═══ Data for review ═══

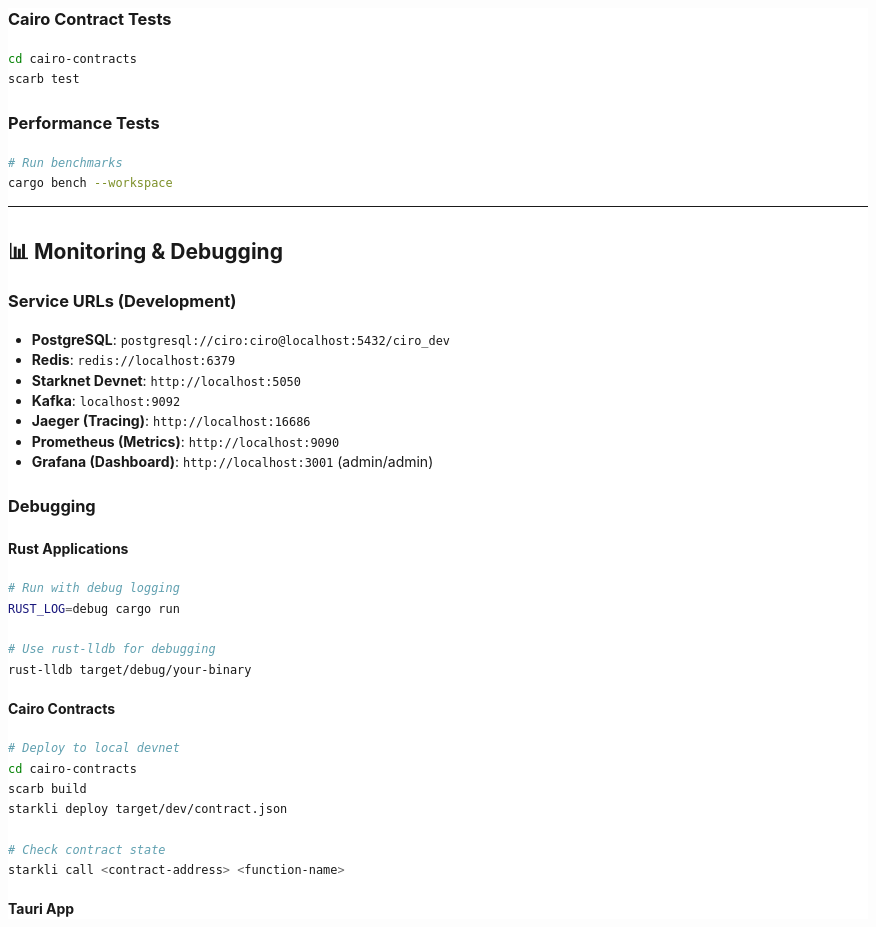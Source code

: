 ### Cairo Contract Tests

```bash
cd cairo-contracts
scarb test
```

### Performance Tests

```bash
# Run benchmarks
cargo bench --workspace
```

---

## 📊 Monitoring & Debugging

### Service URLs (Development)

- **PostgreSQL**: `postgresql://ciro:ciro@localhost:5432/ciro_dev`
- **Redis**: `redis://localhost:6379`
- **Starknet Devnet**: `http://localhost:5050`
- **Kafka**: `localhost:9092`
- **Jaeger (Tracing)**: `http://localhost:16686`
- **Prometheus (Metrics)**: `http://localhost:9090`
- **Grafana (Dashboard)**: `http://localhost:3001` (admin/admin)

### Debugging

#### Rust Applications

```bash
# Run with debug logging
RUST_LOG=debug cargo run

# Use rust-lldb for debugging
rust-lldb target/debug/your-binary
```

#### Cairo Contracts

```bash
# Deploy to local devnet
cd cairo-contracts
scarb build
starkli deploy target/dev/contract.json

# Check contract state
starkli call <contract-address> <function-name>
```

#### Tauri App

═══

The answer must be every line from the records above that contains "Tests".

: ### Cairo Contract Tests
### Performance Tests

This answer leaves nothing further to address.